Please copy each line of the listing below in which the word "gegevens" appears.

---------- DATA FOR ANALYSIS ----------

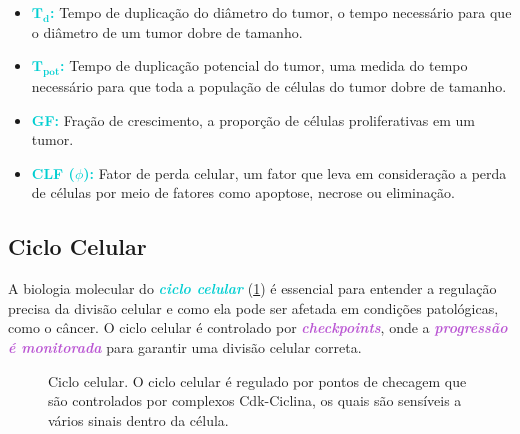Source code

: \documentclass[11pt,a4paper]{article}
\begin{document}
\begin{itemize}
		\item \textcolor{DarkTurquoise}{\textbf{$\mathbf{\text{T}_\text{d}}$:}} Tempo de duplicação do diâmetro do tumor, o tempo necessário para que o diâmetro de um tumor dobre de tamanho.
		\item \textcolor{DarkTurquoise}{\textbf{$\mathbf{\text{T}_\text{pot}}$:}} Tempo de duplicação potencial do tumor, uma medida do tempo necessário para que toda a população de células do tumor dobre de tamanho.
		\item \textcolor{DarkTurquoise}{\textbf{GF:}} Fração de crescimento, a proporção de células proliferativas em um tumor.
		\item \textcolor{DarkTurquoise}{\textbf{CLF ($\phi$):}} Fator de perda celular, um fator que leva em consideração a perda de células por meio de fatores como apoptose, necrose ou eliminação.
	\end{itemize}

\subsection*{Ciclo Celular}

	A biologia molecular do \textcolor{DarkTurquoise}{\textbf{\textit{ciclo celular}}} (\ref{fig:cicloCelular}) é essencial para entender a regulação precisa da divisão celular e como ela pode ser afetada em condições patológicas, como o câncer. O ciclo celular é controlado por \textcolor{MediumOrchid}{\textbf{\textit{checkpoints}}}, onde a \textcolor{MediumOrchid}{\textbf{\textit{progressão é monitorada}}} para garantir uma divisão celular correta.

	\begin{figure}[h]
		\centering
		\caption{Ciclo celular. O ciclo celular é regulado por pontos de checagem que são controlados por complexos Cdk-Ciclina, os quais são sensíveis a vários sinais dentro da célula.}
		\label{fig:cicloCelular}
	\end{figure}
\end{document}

----------
---------- DATA FOR ANALYSIS ----------

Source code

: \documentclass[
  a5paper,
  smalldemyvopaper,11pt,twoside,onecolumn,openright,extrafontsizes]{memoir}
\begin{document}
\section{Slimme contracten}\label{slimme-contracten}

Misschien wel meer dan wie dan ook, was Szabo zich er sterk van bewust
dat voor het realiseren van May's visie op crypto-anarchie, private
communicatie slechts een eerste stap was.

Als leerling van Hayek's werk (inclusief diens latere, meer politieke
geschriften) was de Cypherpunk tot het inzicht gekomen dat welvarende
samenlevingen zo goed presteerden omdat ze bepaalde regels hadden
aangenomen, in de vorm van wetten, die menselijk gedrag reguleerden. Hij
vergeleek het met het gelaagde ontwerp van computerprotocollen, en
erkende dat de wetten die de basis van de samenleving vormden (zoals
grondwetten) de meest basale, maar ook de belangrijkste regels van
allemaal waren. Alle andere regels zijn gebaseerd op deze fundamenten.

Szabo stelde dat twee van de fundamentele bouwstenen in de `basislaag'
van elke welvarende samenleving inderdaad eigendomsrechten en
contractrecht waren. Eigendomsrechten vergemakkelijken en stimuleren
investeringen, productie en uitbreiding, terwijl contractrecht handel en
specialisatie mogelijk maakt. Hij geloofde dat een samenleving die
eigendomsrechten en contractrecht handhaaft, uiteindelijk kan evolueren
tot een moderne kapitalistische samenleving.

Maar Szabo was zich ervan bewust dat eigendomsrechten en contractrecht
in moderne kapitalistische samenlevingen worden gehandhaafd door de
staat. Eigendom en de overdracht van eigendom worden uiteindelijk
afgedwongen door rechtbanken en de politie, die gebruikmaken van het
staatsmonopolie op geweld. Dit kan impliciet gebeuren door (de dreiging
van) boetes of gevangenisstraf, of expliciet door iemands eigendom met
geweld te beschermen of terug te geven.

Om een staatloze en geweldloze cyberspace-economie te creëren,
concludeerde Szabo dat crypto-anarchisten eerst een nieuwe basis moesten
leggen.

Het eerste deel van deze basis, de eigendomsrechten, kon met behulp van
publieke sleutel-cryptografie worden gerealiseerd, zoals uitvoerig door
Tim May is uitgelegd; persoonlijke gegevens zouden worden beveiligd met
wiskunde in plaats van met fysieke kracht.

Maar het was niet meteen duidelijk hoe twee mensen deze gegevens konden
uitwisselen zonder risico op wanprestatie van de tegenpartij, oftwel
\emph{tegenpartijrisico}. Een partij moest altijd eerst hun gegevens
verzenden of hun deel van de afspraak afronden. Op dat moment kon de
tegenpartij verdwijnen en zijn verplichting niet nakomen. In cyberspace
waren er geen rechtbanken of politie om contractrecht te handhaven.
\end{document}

----------

**RESPONSE FOR THIS EXERCISE:**
Tim May is uitgelegd; persoonlijke gegevens zouden worden beveiligd met
Maar het was niet meteen duidelijk hoe twee mensen deze gegevens konden
\emph{tegenpartijrisico}. Een partij moest altijd eerst hun gegevens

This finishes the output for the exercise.